We all laughed at the results and told him it was John Deere's answer to a total farm system, it cut and threshed the crop and replanted it out the back all in one operation. It just did not work in our conditions of long, damp straw and heavy crops.

The dealer took it back and sent it back to the States along with the others that had come over. John Deere learnt a lesson that others have learnt before, different farming methods do not always transfer successfully to other countries.
John Deere Titan 2
 
So educate me on this please. Obviously there are combines that do work in your conditions. What is the difference between this one and the ones that do work?
 
Between the rough looking crop & the plume in her stack, it looks to be struggling a bit. Were the Twin Rotor from New Holland & the Axial Flow setup from IH better at handling wet, rank crop conditions over a standard cylinder? How about a spike tooth cylinder like what would be found in a thresher?

Mike
 
A lot of water has gone over the dam since then but IH had trouble with threshing in tough wet conditions the rotors would wrap up in beans. There was a guy in the thumb that made a rotor that got the name the Baxter rotor that seemed to work in those conditions in the IHY combines. Don't know anymore than that about it. I know tough damp straw will not feed good in any combine I have had anything to do with.
 
The IH Axial Flow has been the best and most successful but not until they redesigned the rotor. I was with the IH demo team, the first year they brought it in, not as part of the team but because I was working with Claas at the time and IH was trying to turn IH/Claas dealers away and onto the new combine. We were all staying at the same hotels and so we all got together in the evenings to discuss how the day had gone. No rivalry, just a group of interested service people talking about how our respected days had gone. If the crop was dry and the day warm, our Claas machine could not live with the Axial flow, (Dominator 96 and 106), but as soon as the dew came down or the crop was a higher moisture, roles were reversed.

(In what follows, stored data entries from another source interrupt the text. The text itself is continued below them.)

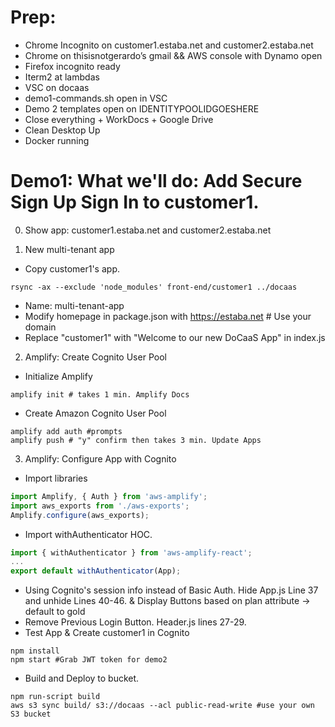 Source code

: # Prep: 
* Chrome Incognito on customer1.estaba.net and customer2.estaba.net
* Chrome on thisisnotgerardo’s gmail && AWS console with Dynamo open
* Firefox incognito ready
* Iterm2 at lambdas
* VSC on docaas
* demo1-commands.sh open in VSC
* Demo 2 templates open on IDENTITYPOOLIDGOESHERE
* Close everything + WorkDocs + Google Drive
* Clean Desktop Up
* Docker running

# Demo1: What we'll do: Add Secure Sign Up Sign In to customer1.
0. Show app: customer1.estaba.net and customer2.estaba.net

1. New multi-tenant app
* Copy customer1's app.
```shell
rsync -ax --exclude 'node_modules' front-end/customer1 ../docaas
```
* Name: multi-tenant-app
* Modify homepage in package.json with https://estaba.net # Use your domain
* Replace "customer1" with "Welcome to our new DoCaaS App" in index.js

2. Amplify: Create Cognito User Pool
* Initialize Amplify
```shell
amplify init # takes 1 min. Amplify Docs
```
* Create Amazon Cognito User Pool
```shell
amplify add auth #prompts
amplify push # "y" confirm then takes 3 min. Update Apps
```

3. Amplify: Configure App with Cognito
* Import libraries
```js
import Amplify, { Auth } from 'aws-amplify';
import aws_exports from './aws-exports';
Amplify.configure(aws_exports);
```
* Import withAuthenticator HOC.
```js
import { withAuthenticator } from 'aws-amplify-react';
...
export default withAuthenticator(App);
```
* Using Cognito's session info instead of Basic Auth. Hide App.js Line 37 and unhide Lines 40-46. & Display Buttons based on plan attribute -> default to gold
* Remove Previous Login Button. Header.js lines 27-29.
* Test App & Create customer1 in Cognito
```shell
npm install
npm start #Grab JWT token for demo2
```
* Build and Deploy to bucket.
```shell
npm run-script build
aws s3 sync build/ s3://docaas --acl public-read-write #use your own S3 bucket
```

The other problem the Axial Flow had was a poor header rather than a cutter bar, to cope with the crop. The Claas has its feed auger further back behind a hump whereas the Axial Flow had the feed auger close to the knife, this meant that the auger was grabbing laid crops before it was cut and pulling it up by the roots.

For one of my friends, I drove an old Claas Dominator 85 against a new Axial Flow combining grass seed and the IH boys gave up and went home.

The following year IH had modified the rotor, grates and header and it was a different story. I went to Doncaster on a course and became a free lance instructor on the Axial Flow combines doing courses and problem solving for farmers all over Eastern England.

New Holland, Massey Ferguson and John Deere all tried rotor machines in England but all gave up, none were sold until they had had further development. They all now perform happily over here but crops have changed a bit too in that we do not have the same straw height that we had in the past and a spray with Roundup helps mature it.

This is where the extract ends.